A Healthcare Flexible Spending Account is an account that allows an employee to set aside a portion of their paycheck, pre-tax, to pay for eligible out-of-pocket health care costs.
2023 employees may elect a minimum of $240 and up to a maximum of $3,050 for the current plan year or upon initial eligibility for eligible expenses incurred by the employee, spouse, or eligible dependent(s). Contributions may not be changed during the year.
Examples of eligible health and/or dental care expenses are:
- Coinsurance, copayments, and deductibles
- Certain over-the-counter products
- Dental, vision, and hearing expenses that aren't covered by the plan
- Weight loss (i.e., obesity-related) and smoking cessation
Certain expenses specifically are not covered. A few examples are:
- The cost of health or dental insurance premiums
- Claims which are reimbursable under another policy
- Medicare Part B premium costs
- Medically unnecessary cosmetic surgery
For a complete list of eligible and ineligible expenses, please refer to the Sentinel FSA Eligible Expenses document on the right of this page.
Regular faculty and staff working 50% time or greater (based on academic year) are eligible to participate in the Healthcare Flexible Spending Account.
A person generally qualifies as a dependent if:
- That person lives in the employee's home for the entire year as a member of the household (unless a full-time student under age 26) or is closely related to the employee; and
- That person is a U.S. citizen or resident, or resident of Canada or Mexico for some part of the calendar year in which the employee's tax year begins; and
- The employee provides more than half of the dependent's total support for the year
For additional information about dependents, including children of divorced or separated parents, review Section 152 of the Internal Revenue Service Code or consult with a tax advisor.
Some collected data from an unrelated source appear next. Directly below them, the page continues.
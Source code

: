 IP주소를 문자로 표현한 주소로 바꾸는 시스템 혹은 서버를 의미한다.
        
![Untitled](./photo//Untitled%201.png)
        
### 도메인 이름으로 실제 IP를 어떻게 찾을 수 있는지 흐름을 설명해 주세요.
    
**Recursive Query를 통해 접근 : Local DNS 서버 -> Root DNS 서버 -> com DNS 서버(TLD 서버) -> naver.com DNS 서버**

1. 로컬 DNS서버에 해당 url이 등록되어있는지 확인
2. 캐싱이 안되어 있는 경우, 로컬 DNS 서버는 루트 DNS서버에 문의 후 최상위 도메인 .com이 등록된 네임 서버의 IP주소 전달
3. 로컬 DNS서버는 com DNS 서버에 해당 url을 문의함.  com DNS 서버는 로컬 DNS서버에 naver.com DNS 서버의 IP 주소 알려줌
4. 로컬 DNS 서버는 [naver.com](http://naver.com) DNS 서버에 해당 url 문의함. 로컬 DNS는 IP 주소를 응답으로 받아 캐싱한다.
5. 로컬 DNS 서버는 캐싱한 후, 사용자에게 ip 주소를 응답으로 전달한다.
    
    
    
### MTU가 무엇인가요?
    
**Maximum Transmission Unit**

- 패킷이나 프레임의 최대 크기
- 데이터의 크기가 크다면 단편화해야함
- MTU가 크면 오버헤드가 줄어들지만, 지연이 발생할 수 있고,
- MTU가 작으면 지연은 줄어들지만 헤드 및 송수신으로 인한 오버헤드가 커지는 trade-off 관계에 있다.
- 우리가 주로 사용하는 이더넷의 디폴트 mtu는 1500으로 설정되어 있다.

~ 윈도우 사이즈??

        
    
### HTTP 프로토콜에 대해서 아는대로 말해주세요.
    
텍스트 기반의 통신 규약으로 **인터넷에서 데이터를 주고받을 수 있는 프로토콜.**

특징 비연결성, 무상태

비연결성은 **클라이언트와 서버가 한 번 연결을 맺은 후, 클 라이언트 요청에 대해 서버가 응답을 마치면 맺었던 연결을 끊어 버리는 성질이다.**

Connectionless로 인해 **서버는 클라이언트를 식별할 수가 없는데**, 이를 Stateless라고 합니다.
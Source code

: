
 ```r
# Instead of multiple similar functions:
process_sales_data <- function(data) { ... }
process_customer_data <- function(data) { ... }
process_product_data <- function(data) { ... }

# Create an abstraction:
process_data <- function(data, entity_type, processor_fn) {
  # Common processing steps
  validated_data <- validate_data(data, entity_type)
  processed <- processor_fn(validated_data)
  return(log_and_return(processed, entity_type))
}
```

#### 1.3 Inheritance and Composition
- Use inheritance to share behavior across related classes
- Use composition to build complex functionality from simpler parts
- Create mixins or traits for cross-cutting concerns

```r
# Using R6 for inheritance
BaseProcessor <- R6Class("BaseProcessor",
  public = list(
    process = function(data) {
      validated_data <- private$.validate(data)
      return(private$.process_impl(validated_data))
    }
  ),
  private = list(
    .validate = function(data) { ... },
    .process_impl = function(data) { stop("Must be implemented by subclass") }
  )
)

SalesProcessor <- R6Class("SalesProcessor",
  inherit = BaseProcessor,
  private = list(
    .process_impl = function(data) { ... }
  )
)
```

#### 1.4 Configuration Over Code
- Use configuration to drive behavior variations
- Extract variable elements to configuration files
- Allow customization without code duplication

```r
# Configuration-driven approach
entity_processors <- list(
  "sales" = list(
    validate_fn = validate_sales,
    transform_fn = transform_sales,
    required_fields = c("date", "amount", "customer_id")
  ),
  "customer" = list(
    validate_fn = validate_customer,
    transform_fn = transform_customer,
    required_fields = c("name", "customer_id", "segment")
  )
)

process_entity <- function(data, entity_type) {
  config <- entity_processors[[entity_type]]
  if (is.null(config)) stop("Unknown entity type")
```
Covered expenses must be incurred during the plan year on or after the employee's date of eligibility. Under IRS regulations, expenses are incurred when the service is provided, not when the bill is paid.
If you enroll in Brown’s Consumer-Directed Health Plan administered by UnitedHealthcare, federal law prohibits you from receiving any reimbursement from amounts contributed in a previous year to a flexible spending account. You must spend your previous year's FSA contributions by the end of the year (December 31).
Reimbursement and Grace Period
All requests for reimbursement must be submitted to Sentinel Benefits, the plan administrator, within 30 days of the grace period extension date. The deadline means if mailed, claims must be postmarked by that date. If faxed or emailed, claims must be received prior to midnight.
To obtain more information, call Sentinel Benefits at 888-762-6088.
This summary is for informational purposes only and does not constitute a legal contract. In cases where disputes occur, the Plan Document will be the ruling and binding instrument.